Dataset excerpts START

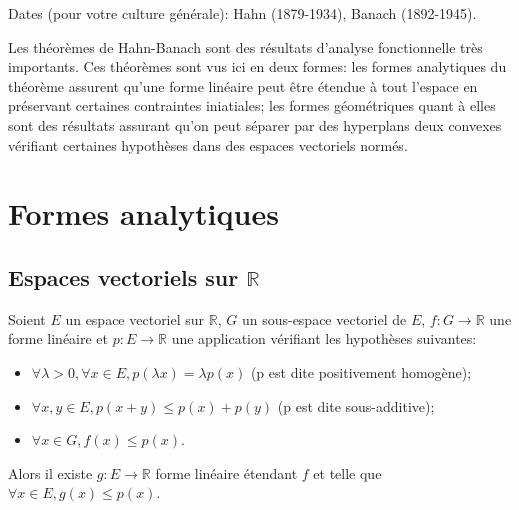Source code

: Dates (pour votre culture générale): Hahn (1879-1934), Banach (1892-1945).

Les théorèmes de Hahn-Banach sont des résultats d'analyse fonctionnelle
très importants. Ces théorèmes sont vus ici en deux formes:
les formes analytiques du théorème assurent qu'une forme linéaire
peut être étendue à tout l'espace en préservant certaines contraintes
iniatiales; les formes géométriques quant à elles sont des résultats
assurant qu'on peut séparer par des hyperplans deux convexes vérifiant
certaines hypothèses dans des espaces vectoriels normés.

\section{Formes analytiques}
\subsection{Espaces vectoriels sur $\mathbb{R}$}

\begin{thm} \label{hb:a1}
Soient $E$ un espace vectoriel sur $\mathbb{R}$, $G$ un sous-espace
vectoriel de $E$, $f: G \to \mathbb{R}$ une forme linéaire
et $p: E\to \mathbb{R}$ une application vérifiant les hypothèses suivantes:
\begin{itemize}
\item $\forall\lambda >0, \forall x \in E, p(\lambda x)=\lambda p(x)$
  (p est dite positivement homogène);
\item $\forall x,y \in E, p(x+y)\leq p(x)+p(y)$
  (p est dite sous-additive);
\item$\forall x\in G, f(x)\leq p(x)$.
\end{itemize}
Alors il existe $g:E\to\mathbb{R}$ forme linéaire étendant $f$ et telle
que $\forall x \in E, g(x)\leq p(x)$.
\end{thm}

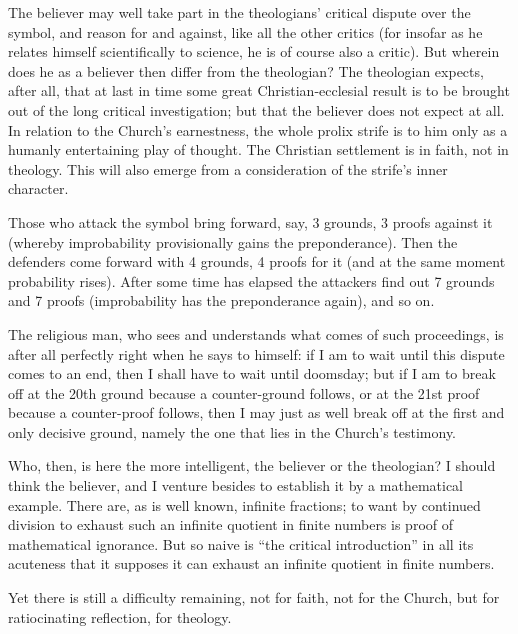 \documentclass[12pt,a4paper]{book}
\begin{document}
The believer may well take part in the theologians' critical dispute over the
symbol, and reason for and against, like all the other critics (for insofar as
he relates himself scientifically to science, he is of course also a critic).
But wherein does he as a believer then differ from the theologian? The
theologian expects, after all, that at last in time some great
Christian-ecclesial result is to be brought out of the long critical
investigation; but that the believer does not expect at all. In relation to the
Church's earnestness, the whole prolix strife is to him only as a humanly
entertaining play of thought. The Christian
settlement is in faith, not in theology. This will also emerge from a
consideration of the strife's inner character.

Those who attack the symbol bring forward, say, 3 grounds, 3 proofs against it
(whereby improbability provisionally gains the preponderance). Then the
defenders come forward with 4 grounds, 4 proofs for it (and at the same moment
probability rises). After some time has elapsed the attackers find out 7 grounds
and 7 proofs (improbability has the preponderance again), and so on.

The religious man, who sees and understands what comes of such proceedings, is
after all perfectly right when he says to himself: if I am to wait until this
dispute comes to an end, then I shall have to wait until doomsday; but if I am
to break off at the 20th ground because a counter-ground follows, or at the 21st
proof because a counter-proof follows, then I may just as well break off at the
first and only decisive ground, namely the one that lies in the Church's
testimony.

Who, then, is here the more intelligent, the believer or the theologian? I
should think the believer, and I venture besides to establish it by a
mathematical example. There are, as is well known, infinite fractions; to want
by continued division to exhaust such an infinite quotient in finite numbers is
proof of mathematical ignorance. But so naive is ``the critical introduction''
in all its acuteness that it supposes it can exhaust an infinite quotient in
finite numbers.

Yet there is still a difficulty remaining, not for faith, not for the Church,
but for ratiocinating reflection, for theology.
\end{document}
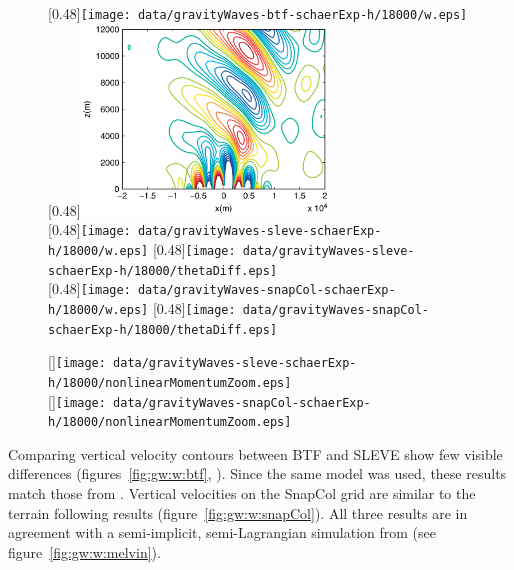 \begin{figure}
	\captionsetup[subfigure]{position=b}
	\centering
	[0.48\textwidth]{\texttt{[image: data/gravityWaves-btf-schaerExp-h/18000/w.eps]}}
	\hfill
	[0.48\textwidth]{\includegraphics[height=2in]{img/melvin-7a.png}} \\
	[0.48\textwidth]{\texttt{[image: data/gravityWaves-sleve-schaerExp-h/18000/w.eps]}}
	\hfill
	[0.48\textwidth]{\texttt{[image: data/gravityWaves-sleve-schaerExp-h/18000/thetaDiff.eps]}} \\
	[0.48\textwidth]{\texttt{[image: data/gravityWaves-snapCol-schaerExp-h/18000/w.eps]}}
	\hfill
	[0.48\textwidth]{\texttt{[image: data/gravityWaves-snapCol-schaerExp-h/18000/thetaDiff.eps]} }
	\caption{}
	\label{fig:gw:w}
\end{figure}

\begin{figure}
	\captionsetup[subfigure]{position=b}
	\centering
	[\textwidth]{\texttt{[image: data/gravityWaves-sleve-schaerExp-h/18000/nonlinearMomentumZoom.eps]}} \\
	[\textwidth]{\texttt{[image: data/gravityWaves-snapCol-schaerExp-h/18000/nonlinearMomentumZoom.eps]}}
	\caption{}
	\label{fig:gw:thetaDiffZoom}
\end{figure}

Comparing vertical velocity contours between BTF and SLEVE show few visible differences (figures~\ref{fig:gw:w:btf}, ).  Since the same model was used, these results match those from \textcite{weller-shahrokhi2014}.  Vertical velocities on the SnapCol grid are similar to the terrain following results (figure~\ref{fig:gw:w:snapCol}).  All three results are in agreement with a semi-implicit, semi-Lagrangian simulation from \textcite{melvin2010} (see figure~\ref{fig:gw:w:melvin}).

Dataset excerpts END

▸ Directions
Write out every line of the listing that holds the word "deux".

▸ Exercise response
très importants. Ces théorèmes sont vus ici en deux formes:
assurant qu'on peut séparer par des hyperplans deux convexes vérifiant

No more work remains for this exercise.